--- Exercise ---
The output is the lines below from the one with "L = k_a \cdot" through the one with "### Module 2: Création d'une file SQS", both included, printed exactly and with no other line.

--- Data to use ---
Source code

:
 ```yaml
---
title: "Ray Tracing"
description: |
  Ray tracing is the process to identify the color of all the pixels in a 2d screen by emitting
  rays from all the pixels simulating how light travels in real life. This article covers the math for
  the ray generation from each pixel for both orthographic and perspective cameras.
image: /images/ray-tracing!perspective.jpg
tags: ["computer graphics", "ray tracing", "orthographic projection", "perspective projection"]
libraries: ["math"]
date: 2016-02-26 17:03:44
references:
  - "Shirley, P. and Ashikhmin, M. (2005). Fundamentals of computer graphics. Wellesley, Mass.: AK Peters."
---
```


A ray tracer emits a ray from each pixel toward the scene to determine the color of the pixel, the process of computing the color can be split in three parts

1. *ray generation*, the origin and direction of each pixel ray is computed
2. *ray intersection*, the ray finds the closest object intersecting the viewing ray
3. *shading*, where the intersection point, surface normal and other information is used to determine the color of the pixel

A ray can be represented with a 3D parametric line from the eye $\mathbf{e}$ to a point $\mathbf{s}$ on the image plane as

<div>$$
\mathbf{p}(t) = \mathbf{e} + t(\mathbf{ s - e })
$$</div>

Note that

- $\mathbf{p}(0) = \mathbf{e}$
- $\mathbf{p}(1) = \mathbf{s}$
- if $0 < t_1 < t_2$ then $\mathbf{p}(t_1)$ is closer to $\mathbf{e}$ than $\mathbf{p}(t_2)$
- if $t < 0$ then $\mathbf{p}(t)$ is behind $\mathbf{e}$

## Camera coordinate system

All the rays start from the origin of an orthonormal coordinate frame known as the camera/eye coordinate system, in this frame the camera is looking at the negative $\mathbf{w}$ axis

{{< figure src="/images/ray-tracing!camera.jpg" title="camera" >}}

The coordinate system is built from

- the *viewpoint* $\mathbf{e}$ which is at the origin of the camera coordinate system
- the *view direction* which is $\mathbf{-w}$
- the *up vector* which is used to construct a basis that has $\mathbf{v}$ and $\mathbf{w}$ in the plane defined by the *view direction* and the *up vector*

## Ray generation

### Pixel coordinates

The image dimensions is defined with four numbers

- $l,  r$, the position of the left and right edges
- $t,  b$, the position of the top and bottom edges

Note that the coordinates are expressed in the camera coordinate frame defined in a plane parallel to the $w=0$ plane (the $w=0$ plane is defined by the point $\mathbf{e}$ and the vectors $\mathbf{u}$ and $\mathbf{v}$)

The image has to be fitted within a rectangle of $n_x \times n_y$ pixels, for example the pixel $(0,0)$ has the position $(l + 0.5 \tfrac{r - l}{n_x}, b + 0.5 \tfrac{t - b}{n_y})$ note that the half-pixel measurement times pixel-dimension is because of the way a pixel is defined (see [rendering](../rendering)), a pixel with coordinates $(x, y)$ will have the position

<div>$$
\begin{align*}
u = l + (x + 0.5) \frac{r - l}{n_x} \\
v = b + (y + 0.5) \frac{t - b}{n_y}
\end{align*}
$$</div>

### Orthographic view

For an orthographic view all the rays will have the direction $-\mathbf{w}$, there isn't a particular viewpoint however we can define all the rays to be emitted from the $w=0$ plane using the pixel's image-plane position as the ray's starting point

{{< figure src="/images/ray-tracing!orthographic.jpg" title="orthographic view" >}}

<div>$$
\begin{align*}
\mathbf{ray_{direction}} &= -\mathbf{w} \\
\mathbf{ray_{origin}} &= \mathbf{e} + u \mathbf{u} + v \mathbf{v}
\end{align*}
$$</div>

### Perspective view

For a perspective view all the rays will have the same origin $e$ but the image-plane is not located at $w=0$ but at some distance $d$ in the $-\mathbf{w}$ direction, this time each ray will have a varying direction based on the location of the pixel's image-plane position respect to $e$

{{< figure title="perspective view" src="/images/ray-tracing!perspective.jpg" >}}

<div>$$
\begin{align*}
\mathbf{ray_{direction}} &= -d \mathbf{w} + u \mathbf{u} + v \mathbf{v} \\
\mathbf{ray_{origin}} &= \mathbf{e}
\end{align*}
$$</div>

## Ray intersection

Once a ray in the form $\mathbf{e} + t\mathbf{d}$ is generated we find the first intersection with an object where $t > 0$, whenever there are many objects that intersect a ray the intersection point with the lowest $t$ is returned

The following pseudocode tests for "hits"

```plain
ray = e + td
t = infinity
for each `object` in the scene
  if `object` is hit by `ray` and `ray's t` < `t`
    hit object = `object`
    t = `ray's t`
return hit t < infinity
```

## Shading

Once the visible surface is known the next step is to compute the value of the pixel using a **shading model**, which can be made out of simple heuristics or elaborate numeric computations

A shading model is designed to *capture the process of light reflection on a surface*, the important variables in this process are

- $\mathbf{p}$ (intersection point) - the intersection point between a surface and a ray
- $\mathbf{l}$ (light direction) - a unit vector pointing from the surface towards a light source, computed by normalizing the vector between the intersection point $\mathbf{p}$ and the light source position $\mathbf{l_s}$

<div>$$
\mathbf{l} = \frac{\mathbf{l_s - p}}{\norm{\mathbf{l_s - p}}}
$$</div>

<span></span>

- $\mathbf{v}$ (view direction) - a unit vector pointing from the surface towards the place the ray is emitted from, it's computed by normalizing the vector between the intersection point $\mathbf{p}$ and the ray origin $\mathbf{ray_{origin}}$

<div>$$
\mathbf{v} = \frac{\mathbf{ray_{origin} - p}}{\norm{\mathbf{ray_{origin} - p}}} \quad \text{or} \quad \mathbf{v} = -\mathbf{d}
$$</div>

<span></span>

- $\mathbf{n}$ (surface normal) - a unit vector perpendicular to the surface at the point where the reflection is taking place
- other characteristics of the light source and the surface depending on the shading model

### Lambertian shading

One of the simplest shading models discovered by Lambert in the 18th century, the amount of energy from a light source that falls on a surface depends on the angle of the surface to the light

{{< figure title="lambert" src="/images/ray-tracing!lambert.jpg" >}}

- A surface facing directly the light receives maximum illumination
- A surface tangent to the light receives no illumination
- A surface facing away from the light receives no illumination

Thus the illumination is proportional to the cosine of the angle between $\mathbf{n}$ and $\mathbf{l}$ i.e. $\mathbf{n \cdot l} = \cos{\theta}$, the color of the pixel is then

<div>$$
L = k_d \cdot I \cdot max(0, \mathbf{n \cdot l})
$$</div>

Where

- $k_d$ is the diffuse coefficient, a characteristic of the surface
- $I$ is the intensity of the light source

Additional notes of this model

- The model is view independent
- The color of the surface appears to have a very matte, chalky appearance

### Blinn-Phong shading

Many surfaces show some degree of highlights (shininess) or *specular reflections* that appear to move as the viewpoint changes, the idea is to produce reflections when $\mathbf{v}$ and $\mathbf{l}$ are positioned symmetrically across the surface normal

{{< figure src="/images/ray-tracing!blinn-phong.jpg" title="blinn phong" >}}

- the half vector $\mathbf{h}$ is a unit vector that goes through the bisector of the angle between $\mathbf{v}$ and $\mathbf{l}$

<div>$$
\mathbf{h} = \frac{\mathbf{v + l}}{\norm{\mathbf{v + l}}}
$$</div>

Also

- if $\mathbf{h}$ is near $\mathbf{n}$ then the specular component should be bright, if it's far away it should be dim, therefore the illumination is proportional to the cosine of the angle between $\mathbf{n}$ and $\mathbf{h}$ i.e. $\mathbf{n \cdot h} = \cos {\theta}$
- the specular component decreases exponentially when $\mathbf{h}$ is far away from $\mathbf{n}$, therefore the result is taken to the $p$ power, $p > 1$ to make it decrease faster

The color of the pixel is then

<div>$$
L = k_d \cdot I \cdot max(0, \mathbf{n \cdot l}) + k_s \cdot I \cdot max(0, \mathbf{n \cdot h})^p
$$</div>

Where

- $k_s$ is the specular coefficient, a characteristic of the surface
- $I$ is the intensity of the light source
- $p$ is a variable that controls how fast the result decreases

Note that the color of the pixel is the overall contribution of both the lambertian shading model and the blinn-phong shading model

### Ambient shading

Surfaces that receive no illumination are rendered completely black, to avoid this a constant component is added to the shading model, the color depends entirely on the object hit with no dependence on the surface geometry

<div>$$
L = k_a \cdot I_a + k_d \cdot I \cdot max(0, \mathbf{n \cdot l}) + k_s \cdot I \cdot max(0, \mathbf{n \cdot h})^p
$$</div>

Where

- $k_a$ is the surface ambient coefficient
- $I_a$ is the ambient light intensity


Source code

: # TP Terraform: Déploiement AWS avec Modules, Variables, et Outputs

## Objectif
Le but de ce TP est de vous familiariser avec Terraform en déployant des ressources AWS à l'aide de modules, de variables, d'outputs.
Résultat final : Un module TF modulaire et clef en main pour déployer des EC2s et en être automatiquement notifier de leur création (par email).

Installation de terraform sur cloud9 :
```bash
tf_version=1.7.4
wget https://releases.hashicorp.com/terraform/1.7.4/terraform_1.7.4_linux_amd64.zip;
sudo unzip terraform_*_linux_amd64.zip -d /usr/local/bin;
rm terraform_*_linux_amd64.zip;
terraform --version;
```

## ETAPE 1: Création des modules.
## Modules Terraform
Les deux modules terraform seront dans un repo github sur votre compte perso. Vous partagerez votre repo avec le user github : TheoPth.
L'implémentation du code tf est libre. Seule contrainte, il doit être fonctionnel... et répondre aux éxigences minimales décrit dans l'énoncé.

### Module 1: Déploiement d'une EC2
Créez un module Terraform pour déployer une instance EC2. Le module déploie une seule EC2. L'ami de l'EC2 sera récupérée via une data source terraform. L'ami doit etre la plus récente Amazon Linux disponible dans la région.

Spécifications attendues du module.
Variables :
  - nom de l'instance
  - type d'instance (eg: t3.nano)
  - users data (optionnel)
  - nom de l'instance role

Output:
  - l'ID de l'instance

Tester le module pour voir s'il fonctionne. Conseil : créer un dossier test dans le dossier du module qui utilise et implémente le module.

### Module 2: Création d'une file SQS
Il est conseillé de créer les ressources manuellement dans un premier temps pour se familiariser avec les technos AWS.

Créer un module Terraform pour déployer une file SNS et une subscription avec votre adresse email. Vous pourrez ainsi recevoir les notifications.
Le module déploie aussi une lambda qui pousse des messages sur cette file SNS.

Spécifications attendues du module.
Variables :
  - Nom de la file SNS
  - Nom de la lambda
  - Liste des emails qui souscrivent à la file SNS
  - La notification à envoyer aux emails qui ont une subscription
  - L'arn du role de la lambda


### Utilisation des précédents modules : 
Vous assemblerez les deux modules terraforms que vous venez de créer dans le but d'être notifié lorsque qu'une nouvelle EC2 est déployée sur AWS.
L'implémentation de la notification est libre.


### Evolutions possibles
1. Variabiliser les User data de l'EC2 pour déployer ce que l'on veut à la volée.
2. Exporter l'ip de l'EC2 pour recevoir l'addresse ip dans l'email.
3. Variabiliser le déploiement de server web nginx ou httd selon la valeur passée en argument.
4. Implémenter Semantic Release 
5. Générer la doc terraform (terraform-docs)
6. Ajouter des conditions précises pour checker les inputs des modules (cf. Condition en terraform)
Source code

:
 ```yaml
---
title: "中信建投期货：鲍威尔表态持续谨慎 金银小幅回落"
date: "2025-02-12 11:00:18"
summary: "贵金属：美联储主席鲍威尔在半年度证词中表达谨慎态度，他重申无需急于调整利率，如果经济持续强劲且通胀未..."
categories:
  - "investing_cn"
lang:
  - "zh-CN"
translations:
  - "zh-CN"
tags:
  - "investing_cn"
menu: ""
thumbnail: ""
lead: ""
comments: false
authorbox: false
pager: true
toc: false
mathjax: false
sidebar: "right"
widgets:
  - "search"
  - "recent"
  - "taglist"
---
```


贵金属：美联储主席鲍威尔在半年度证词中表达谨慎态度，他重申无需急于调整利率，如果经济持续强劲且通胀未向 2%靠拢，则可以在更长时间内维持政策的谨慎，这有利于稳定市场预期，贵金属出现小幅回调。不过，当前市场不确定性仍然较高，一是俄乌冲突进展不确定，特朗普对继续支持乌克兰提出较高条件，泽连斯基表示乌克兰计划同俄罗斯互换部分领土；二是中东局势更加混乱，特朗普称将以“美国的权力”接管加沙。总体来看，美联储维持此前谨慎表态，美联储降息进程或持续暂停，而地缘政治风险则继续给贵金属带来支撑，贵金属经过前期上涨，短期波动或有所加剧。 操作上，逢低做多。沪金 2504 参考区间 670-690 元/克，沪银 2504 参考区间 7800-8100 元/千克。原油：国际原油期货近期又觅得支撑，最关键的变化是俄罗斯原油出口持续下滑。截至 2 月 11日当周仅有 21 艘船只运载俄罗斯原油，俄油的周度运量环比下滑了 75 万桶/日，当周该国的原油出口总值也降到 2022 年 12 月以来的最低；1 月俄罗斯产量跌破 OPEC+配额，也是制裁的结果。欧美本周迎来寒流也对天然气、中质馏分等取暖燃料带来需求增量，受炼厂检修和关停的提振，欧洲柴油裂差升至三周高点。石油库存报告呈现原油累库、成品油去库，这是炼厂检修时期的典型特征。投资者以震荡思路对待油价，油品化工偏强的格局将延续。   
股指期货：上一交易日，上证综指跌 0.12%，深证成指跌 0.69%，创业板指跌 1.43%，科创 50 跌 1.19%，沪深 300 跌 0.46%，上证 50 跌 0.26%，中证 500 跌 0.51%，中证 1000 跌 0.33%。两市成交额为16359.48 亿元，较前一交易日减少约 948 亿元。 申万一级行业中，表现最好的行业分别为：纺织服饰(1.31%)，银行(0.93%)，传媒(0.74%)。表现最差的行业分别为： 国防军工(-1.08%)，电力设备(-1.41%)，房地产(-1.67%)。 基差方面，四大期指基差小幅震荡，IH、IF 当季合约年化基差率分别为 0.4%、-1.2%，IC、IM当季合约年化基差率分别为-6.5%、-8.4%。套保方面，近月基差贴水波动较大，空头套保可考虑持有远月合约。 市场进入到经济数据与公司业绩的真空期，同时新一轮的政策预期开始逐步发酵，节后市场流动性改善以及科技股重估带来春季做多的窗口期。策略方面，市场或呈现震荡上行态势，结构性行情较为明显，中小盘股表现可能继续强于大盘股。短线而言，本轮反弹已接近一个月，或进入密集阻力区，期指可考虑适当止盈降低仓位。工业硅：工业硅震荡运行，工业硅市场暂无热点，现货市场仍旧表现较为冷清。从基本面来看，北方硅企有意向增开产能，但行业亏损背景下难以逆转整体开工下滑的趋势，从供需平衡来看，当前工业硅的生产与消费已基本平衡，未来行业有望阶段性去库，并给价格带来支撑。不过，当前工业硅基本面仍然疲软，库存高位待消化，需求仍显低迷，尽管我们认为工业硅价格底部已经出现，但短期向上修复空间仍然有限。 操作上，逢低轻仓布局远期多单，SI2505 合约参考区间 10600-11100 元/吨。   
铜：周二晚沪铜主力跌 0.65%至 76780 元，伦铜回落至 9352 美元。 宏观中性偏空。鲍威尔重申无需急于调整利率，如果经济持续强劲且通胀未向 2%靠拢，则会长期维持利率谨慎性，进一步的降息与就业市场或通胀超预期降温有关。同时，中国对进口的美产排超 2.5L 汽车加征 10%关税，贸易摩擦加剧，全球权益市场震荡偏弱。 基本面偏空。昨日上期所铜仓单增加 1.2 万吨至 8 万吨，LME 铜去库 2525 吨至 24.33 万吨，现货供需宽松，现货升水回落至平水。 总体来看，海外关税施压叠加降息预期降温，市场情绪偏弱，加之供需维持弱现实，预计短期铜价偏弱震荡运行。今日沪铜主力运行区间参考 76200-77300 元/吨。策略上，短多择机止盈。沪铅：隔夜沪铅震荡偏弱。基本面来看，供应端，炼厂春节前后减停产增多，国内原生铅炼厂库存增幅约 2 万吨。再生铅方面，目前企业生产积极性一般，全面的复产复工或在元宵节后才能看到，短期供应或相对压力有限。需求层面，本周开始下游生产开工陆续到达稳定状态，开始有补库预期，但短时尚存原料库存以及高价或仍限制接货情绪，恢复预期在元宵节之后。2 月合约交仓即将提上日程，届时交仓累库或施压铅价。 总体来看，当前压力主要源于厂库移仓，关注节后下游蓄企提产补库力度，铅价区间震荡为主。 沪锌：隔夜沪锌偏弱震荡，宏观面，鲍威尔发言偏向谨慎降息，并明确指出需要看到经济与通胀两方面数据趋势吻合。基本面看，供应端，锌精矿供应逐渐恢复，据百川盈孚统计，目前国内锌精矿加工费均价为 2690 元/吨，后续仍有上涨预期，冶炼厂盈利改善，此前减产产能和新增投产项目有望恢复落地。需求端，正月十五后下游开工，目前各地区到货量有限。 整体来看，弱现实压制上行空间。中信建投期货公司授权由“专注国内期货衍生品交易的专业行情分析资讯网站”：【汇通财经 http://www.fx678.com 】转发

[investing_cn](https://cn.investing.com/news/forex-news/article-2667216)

--- Your response ---
L = k_a \cdot I_a + k_d \cdot I \cdot max(0, \mathbf{n \cdot l}) + k_s \cdot I \cdot max(0, \mathbf{n \cdot h})^p
$$</div>

Where

- $k_a$ is the surface ambient coefficient
- $I_a$ is the ambient light intensity


Source code

: # TP Terraform: Déploiement AWS avec Modules, Variables, et Outputs

## Objectif
Le but de ce TP est de vous familiariser avec Terraform en déployant des ressources AWS à l'aide de modules, de variables, d'outputs.
Résultat final : Un module TF modulaire et clef en main pour déployer des EC2s et en être automatiquement notifier de leur création (par email).

Installation de terraform sur cloud9 :
```bash
tf_version=1.7.4
wget https://releases.hashicorp.com/terraform/1.7.4/terraform_1.7.4_linux_amd64.zip;
sudo unzip terraform_*_linux_amd64.zip -d /usr/local/bin;
rm terraform_*_linux_amd64.zip;
terraform --version;
```

## ETAPE 1: Création des modules.
## Modules Terraform
Les deux modules terraform seront dans un repo github sur votre compte perso. Vous partagerez votre repo avec le user github : TheoPth.
L'implémentation du code tf est libre. Seule contrainte, il doit être fonctionnel... et répondre aux éxigences minimales décrit dans l'énoncé.

### Module 1: Déploiement d'une EC2
Créez un module Terraform pour déployer une instance EC2. Le module déploie une seule EC2. L'ami de l'EC2 sera récupérée via une data source terraform. L'ami doit etre la plus récente Amazon Linux disponible dans la région.

Spécifications attendues du module.
Variables :
  - nom de l'instance
  - type d'instance (eg: t3.nano)
  - users data (optionnel)
  - nom de l'instance role

Output:
  - l'ID de l'instance

Tester le module pour voir s'il fonctionne. Conseil : créer un dossier test dans le dossier du module qui utilise et implémente le module.

### Module 2: Création d'une file SQS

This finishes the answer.